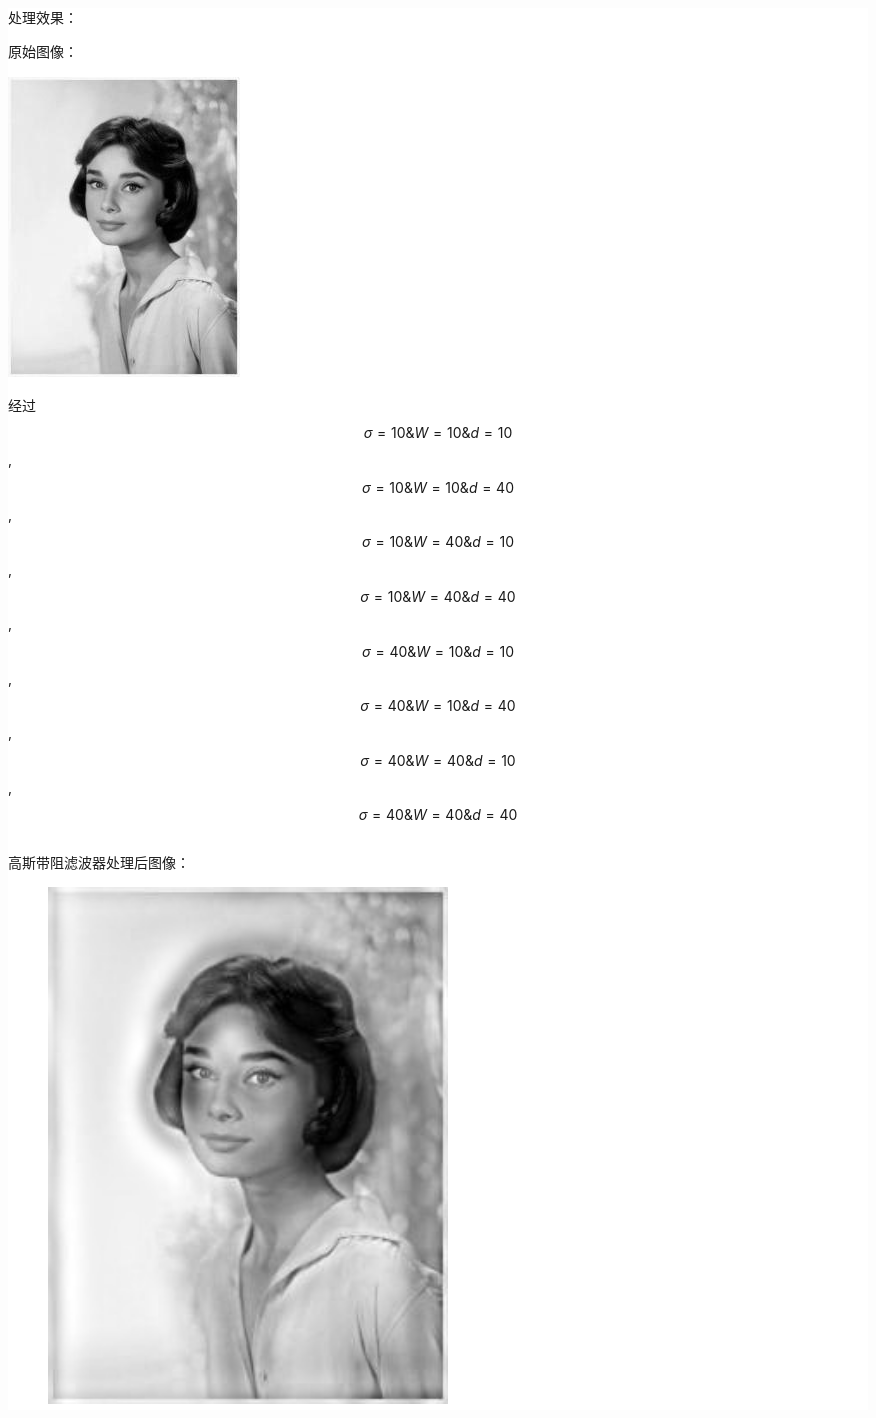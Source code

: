 处理效果：  

原始图像：

![](assets/images/GaussFilter/origin.jpg)  

经过$$\sigma=10\&W=10\&d=10$$,   
$$\sigma=10\&W=10\&d=40$$,   
$$\sigma=10\&W=40\&d=10$$,   
$$\sigma=10\&W=40\&d=40$$,   
$$\sigma=40\&W=10\&d=10$$,   
$$\sigma=40\&W=10\&d=40$$,  
$$\sigma=40\&W=40\&d=10$$,   
$$\sigma=40\&W=40\&d=40$$  
高斯带阻滤波器处理后图像：  

<figure class="Img">
	<img src="/assets/images/GaussFilter/GBRPF_10_10_10.jpeg" title='10_10_10' width='400'/>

● **Work instruction**
Figure out how many lines of the material include "images", then reply with the count alone.

● **Solution for this problem**
2